The Reckoning

Reshoring With a British Twist

Here’s a good news story, courtesy of my former colleagues at the BBC, about a British manufacturing firm forced by economic realities in 2004 to shutter much of its domestic U.K. production lines in Merseyside (northeast England), moving those jobs to China. Now, due to the changing dynamics in global trade that I’ve been writing about, the company is bringing those jobs back home. 

It’s a story happening all over the U.S., too. But the wonderful thing about this two-part documentary is its narrative approach. Eschewing geo-economic analysis, (and, indeed, eschewing words like eschewing), the documentary puts Chinese and British faces on the great debate over manufacturing. In a subject so filled with populist emotion and so easy to reduce to sloganeering, the BBC has provided a great service.

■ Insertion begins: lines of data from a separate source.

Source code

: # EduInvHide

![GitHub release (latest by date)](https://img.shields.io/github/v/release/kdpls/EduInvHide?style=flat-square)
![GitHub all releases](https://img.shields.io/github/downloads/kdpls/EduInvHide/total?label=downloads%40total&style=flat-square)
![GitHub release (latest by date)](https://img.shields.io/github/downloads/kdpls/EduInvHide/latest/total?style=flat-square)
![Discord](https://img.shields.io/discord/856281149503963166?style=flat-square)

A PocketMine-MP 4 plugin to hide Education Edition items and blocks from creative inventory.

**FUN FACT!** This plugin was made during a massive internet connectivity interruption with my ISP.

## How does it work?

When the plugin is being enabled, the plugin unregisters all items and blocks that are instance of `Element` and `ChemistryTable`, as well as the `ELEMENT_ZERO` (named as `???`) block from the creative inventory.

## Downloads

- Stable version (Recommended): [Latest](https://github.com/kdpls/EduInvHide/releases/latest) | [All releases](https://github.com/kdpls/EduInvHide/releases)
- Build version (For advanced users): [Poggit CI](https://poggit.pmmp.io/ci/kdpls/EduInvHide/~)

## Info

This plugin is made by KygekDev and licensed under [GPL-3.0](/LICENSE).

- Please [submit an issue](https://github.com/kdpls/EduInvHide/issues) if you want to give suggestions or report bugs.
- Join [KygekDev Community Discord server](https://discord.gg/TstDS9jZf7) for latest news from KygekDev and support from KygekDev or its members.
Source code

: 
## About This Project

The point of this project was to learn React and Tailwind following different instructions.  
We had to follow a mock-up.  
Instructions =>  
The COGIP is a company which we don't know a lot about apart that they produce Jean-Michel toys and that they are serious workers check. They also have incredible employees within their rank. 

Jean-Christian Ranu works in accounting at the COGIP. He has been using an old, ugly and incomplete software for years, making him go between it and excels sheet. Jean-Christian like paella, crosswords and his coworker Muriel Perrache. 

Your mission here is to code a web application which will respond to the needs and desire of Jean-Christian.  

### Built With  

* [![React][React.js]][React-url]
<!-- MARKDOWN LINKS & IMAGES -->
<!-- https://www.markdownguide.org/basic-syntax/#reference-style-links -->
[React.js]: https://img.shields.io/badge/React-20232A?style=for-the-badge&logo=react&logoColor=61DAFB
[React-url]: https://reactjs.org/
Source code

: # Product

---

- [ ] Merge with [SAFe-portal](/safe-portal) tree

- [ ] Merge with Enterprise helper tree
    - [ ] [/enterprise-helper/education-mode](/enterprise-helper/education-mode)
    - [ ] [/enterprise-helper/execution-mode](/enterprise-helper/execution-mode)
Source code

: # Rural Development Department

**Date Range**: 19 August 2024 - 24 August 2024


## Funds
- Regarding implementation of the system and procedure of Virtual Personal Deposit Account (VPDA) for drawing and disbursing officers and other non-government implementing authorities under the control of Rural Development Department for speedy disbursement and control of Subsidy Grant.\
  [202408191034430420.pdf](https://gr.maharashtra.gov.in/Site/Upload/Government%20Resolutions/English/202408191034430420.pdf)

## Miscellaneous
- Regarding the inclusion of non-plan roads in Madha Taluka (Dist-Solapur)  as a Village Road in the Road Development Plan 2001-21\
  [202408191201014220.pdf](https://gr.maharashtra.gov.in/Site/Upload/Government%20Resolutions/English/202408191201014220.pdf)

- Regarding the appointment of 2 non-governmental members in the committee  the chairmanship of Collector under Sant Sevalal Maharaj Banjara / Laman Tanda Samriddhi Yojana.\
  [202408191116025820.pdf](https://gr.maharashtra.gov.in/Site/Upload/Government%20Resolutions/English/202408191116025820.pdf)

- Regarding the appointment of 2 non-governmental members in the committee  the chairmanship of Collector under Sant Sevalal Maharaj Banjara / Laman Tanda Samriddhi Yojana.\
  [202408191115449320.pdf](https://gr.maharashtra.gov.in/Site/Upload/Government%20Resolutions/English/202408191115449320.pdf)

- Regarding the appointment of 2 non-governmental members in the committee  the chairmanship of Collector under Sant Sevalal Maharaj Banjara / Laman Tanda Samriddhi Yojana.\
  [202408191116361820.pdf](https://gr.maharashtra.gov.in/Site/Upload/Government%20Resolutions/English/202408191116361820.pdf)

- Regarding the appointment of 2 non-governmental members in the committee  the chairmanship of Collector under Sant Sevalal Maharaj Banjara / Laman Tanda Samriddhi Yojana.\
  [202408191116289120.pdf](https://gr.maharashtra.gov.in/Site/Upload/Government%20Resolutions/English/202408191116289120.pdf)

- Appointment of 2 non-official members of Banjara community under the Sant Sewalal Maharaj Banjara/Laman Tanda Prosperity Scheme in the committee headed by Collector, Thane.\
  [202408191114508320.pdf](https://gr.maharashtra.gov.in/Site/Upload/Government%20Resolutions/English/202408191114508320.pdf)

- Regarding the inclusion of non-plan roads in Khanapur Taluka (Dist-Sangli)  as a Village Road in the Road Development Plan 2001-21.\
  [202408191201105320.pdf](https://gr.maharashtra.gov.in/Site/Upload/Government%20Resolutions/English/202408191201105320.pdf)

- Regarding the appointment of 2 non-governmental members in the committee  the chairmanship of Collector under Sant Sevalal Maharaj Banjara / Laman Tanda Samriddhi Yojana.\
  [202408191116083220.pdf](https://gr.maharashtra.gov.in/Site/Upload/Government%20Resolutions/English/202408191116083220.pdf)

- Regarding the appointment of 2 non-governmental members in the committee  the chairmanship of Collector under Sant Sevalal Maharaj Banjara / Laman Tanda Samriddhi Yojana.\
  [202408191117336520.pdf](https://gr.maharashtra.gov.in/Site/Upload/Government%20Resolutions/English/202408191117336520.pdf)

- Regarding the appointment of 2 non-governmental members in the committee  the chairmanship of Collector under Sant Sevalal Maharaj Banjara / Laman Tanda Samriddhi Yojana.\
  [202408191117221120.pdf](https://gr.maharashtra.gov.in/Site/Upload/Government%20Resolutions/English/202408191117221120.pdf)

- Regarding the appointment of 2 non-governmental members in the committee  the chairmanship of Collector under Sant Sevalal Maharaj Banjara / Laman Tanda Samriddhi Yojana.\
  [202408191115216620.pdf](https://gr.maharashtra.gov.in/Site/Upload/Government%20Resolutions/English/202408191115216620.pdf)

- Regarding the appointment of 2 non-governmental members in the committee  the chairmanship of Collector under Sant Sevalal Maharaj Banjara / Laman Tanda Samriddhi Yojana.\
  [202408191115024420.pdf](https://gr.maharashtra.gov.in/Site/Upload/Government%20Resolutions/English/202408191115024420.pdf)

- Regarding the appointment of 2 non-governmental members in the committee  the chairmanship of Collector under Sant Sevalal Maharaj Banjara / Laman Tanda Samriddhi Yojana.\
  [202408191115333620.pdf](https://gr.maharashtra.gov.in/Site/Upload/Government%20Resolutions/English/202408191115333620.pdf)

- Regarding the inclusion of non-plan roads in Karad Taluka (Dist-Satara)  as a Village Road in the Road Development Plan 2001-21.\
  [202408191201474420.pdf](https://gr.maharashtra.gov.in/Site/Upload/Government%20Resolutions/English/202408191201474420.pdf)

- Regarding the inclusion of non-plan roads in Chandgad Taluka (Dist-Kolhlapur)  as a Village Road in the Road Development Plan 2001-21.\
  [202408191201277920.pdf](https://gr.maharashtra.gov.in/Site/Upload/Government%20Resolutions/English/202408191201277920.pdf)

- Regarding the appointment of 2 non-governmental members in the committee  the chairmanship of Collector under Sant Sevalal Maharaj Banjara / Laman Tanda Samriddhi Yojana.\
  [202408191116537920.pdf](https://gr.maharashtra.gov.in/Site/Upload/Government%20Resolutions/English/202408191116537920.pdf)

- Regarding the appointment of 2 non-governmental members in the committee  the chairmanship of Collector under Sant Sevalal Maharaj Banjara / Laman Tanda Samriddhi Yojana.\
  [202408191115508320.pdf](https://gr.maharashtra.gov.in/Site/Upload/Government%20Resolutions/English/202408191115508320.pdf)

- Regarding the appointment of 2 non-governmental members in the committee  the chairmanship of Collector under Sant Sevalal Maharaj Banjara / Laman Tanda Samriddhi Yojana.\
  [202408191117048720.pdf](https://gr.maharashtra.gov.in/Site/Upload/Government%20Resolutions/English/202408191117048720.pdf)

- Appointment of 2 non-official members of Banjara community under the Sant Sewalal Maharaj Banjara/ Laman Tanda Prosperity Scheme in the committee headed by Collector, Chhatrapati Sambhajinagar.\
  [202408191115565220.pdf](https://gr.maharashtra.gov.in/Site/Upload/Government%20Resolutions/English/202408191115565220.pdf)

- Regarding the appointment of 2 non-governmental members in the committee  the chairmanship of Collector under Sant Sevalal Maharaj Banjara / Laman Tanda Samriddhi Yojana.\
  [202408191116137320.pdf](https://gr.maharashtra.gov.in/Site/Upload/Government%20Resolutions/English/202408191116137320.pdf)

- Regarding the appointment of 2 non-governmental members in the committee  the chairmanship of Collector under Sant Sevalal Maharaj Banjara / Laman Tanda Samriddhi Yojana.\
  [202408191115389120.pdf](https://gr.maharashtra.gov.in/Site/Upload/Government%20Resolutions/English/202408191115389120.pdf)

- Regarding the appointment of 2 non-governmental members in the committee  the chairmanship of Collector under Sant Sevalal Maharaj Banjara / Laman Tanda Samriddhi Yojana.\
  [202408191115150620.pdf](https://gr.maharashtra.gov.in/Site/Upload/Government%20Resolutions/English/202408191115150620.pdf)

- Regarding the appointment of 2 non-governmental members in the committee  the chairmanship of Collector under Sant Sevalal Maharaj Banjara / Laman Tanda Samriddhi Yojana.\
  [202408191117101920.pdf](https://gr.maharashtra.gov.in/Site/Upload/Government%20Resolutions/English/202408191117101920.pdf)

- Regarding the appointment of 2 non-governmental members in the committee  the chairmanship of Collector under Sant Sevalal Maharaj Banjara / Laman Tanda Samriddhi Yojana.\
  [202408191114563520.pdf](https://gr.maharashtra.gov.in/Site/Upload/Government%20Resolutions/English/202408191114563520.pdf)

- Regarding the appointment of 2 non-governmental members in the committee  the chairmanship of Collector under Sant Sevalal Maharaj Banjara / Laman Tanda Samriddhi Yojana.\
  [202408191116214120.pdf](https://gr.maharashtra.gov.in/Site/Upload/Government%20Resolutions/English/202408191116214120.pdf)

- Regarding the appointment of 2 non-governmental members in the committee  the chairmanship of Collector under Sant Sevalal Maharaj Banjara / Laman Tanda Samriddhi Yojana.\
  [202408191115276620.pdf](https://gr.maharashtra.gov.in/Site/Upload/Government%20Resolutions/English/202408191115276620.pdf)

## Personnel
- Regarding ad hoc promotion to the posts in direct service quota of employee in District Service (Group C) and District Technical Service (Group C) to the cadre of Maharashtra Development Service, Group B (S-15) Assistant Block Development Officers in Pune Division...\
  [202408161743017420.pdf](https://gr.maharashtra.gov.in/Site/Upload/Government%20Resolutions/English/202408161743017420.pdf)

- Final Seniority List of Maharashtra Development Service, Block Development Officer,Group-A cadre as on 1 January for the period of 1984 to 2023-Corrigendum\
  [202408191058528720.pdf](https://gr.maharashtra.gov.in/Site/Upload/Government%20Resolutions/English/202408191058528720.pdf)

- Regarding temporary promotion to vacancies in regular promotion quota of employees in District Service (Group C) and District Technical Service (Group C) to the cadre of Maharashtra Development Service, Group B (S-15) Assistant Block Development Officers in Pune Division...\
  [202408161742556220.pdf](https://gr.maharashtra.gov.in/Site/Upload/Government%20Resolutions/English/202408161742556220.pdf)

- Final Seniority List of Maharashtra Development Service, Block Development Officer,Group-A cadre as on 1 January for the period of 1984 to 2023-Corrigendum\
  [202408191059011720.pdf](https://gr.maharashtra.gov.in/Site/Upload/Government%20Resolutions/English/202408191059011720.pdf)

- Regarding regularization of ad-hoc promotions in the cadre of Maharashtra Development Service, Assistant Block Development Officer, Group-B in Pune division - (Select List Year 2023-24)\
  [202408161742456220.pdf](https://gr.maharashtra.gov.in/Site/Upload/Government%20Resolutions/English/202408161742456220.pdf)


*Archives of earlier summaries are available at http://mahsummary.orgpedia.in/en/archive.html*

Rather than charts and graphs, we get decision-making in the executive suite and on the shop floor. The company’s CEO, Tony Caldeira, has maintained a factory in Kirkby, a hardscrabble Merseyside town where unemployment is at a staggering 70 percent. The documentary takes us right through the cushion-maker’s thought process in assessing whether it made sense to bring the jobs sent abroad in 2004 back to Britain or simply to demand improved productivity in China. 

We don’t know which way this will cut as the documentary begins, though spoiler alerts are hardly needed. Soaring costs—in terms of the labor, transportation, and demands for safety and other improvements by Chinese workers—have leveled the playing field. 

But the true genius here is that the CEO involves his British workers in the decision, even sending a pair of Kirkby seamstresses on a visit to the Chinese plant, providing both an incredible view into the differences in Western and Chinese production within the same product line, but also a sense of the deep misconceptions Western workers have with regard to the far deeper challenges a Chinese worker faces. Kirkby’s workers may be struggling; China’s stark realities shock them. 

This is a theme playing out at many levels of manufacturing—and if it is true what Caldera has determined, that even in this very manual textile subcategory his British workforce is just as cost-effective—there is reason to believe we see continued good news coming from the much more productive U.S. manufacturing sector, too.